PROBLEM DETAILS ▸ Below are the entries to work from; restate word for word the portion that opens with the line containing "3 challenge headers)" and closes with the line containing "- Line 257: Replace", keeping both.

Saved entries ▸
--- START ---
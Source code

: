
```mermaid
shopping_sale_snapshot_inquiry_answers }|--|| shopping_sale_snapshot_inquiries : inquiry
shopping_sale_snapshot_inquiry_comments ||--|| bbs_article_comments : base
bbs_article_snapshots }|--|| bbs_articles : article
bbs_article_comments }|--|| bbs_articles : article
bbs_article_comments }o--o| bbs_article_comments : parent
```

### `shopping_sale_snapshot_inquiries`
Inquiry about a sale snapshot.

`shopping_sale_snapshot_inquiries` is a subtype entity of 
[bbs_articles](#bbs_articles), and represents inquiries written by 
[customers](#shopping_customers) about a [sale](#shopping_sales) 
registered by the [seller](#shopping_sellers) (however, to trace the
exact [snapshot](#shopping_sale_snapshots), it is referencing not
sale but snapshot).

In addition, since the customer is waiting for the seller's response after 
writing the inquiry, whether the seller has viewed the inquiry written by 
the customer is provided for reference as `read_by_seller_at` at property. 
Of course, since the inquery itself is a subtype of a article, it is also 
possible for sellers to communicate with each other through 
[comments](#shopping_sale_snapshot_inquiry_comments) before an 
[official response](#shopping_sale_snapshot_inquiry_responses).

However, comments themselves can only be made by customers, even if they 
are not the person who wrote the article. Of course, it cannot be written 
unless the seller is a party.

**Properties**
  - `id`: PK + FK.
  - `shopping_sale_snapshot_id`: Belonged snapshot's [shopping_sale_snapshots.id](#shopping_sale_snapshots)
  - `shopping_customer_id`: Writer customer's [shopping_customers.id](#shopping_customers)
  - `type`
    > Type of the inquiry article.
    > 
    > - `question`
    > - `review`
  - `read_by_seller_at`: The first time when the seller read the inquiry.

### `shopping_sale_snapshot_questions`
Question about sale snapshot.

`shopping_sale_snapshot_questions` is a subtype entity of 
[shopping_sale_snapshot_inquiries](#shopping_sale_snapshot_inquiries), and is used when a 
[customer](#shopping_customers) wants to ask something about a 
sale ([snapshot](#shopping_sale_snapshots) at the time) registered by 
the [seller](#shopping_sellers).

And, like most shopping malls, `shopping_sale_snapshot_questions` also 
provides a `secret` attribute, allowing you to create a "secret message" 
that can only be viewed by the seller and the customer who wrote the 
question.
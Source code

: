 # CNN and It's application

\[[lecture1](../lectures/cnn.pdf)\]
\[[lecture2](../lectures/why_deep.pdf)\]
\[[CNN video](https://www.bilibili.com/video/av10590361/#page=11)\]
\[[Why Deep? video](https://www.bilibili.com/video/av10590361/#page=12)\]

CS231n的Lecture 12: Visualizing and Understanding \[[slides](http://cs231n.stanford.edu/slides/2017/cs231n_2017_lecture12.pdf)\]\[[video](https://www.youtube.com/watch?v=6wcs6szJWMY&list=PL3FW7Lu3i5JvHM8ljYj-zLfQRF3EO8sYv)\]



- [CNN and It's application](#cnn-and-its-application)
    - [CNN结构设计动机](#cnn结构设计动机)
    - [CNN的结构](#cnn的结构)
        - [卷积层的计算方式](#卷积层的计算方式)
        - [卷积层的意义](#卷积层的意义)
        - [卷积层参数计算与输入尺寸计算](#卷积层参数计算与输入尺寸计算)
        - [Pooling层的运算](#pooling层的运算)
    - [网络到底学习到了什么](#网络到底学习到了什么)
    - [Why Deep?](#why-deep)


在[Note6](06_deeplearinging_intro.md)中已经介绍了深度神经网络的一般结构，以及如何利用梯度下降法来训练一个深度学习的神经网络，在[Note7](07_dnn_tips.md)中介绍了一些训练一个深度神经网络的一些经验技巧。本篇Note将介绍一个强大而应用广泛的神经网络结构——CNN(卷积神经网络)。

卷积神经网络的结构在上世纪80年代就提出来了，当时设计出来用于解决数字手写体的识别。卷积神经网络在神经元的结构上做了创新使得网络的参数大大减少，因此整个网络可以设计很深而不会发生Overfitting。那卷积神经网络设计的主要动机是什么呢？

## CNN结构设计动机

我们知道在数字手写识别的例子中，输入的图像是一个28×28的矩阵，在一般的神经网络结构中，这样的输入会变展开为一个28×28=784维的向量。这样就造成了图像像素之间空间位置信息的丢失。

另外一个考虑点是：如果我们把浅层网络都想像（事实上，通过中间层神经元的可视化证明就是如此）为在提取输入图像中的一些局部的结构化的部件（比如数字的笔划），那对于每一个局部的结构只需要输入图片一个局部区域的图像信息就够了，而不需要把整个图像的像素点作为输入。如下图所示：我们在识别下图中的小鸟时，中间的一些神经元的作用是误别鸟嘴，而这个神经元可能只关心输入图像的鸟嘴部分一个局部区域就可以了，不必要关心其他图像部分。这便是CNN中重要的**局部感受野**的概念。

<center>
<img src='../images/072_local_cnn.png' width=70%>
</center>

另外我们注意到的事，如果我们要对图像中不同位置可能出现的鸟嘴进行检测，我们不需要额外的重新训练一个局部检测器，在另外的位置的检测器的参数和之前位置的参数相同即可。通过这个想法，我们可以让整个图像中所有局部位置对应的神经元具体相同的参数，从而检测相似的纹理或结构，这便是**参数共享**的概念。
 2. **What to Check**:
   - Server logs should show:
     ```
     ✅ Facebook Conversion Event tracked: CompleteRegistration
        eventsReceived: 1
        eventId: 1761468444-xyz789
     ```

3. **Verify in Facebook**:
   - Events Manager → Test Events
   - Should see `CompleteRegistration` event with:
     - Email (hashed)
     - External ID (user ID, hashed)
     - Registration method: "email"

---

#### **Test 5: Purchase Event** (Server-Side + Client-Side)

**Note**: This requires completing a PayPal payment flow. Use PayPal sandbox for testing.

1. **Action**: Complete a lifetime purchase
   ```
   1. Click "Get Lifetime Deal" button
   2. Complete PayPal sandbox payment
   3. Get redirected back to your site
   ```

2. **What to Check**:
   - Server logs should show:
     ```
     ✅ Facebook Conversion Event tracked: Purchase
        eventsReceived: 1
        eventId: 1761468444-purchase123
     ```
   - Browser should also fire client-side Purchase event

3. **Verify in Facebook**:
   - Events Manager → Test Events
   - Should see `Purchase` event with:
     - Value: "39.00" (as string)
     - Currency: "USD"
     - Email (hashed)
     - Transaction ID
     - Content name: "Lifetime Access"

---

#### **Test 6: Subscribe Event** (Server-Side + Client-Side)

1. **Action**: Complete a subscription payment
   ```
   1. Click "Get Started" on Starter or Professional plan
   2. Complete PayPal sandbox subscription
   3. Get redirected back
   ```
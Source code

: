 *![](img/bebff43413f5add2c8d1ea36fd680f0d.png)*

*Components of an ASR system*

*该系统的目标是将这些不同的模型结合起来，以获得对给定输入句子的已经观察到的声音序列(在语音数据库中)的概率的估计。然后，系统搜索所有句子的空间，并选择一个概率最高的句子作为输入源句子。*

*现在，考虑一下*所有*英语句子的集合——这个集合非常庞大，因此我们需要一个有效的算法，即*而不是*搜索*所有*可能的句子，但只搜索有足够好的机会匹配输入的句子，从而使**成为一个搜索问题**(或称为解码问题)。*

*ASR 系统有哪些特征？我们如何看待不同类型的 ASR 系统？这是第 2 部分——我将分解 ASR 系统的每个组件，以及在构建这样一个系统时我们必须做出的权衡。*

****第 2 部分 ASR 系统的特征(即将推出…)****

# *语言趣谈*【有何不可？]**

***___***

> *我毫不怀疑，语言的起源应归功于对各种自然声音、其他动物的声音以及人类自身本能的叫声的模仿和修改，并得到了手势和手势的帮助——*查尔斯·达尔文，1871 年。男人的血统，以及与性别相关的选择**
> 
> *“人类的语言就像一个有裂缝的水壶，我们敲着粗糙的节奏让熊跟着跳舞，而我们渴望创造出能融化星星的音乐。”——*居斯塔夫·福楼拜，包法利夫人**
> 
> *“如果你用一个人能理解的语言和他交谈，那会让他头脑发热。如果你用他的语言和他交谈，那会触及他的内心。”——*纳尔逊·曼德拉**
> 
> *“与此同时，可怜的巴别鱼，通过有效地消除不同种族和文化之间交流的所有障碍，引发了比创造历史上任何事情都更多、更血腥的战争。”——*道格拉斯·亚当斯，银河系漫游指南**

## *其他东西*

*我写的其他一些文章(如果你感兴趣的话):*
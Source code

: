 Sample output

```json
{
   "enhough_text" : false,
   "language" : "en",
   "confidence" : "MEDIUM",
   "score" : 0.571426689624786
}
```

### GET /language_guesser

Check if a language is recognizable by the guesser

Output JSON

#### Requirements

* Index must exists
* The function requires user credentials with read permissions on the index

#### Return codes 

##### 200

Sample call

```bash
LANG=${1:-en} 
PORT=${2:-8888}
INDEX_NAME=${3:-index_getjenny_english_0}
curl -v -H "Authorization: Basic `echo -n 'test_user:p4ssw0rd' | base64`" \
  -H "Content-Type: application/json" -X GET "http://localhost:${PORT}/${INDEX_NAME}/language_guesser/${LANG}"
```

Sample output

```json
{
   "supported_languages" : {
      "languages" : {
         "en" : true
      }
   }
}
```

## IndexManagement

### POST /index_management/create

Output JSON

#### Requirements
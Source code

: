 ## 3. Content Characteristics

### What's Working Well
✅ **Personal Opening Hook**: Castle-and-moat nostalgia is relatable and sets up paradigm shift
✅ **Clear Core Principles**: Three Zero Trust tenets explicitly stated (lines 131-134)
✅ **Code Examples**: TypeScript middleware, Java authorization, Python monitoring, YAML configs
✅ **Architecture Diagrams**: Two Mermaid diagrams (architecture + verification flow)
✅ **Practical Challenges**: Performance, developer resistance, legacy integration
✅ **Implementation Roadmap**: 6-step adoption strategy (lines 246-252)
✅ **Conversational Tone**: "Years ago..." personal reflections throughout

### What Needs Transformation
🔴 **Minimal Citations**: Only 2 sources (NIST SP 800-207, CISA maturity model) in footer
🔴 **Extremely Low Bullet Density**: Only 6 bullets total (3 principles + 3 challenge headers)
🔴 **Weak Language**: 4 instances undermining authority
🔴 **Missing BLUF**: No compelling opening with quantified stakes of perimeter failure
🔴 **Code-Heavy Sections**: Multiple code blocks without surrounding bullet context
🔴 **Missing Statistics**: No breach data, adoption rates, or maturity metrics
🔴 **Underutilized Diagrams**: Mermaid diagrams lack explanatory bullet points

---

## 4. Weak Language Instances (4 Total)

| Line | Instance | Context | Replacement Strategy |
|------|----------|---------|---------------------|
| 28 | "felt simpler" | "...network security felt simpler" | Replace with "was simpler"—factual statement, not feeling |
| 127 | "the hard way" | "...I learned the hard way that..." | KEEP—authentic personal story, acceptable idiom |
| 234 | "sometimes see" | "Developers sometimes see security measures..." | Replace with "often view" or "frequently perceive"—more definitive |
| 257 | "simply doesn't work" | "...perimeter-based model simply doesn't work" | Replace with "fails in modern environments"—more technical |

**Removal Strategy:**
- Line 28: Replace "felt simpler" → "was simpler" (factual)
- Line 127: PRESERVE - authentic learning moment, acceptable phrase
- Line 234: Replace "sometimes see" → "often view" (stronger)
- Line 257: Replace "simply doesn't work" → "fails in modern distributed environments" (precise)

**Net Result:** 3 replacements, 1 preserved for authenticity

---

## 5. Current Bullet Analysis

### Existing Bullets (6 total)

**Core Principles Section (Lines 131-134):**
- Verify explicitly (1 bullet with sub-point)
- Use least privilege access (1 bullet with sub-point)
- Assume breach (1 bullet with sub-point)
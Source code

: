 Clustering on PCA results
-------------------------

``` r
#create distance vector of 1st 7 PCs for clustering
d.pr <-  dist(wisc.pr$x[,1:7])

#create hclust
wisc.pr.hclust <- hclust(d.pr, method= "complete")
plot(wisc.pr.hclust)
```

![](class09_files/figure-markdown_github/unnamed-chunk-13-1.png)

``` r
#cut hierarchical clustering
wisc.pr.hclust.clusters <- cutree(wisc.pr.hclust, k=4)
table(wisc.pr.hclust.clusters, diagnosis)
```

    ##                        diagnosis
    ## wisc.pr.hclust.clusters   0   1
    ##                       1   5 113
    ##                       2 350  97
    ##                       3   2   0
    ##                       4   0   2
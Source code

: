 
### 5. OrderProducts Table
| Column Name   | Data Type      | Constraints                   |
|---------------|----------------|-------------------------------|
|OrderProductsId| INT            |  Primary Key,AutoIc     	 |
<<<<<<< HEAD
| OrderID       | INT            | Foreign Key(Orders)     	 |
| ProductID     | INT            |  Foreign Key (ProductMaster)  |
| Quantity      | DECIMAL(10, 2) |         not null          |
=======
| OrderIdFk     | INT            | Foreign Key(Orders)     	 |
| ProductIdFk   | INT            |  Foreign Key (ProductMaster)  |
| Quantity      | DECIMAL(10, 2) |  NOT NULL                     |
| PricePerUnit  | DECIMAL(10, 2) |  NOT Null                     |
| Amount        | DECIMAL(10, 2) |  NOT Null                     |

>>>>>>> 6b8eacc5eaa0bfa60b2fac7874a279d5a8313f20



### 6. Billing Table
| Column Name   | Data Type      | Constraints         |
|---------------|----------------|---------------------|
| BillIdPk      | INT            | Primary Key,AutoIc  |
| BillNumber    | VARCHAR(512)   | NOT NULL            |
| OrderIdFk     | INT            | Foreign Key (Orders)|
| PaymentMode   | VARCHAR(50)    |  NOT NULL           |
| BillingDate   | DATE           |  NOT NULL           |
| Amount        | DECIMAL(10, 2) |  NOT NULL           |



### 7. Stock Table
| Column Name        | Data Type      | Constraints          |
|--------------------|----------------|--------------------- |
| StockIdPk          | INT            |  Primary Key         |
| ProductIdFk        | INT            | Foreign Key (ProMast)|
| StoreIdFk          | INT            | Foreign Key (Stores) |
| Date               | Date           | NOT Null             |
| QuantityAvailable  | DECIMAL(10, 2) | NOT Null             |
--- END ---
PROBLEM SOLUTION ▸
🔴 **Extremely Low Bullet Density**: Only 6 bullets total (3 principles + 3 challenge headers)
🔴 **Weak Language**: 4 instances undermining authority
🔴 **Missing BLUF**: No compelling opening with quantified stakes of perimeter failure
🔴 **Code-Heavy Sections**: Multiple code blocks without surrounding bullet context
🔴 **Missing Statistics**: No breach data, adoption rates, or maturity metrics
🔴 **Underutilized Diagrams**: Mermaid diagrams lack explanatory bullet points

---

## 4. Weak Language Instances (4 Total)

| Line | Instance | Context | Replacement Strategy |
|------|----------|---------|---------------------|
| 28 | "felt simpler" | "...network security felt simpler" | Replace with "was simpler"—factual statement, not feeling |
| 127 | "the hard way" | "...I learned the hard way that..." | KEEP—authentic personal story, acceptable idiom |
| 234 | "sometimes see" | "Developers sometimes see security measures..." | Replace with "often view" or "frequently perceive"—more definitive |
| 257 | "simply doesn't work" | "...perimeter-based model simply doesn't work" | Replace with "fails in modern environments"—more technical |

**Removal Strategy:**
- Line 28: Replace "felt simpler" → "was simpler" (factual)
- Line 127: PRESERVE - authentic learning moment, acceptable phrase
- Line 234: Replace "sometimes see" → "often view" (stronger)
- Line 257: Replace "simply doesn't work" → "fails in modern distributed environments" (precise)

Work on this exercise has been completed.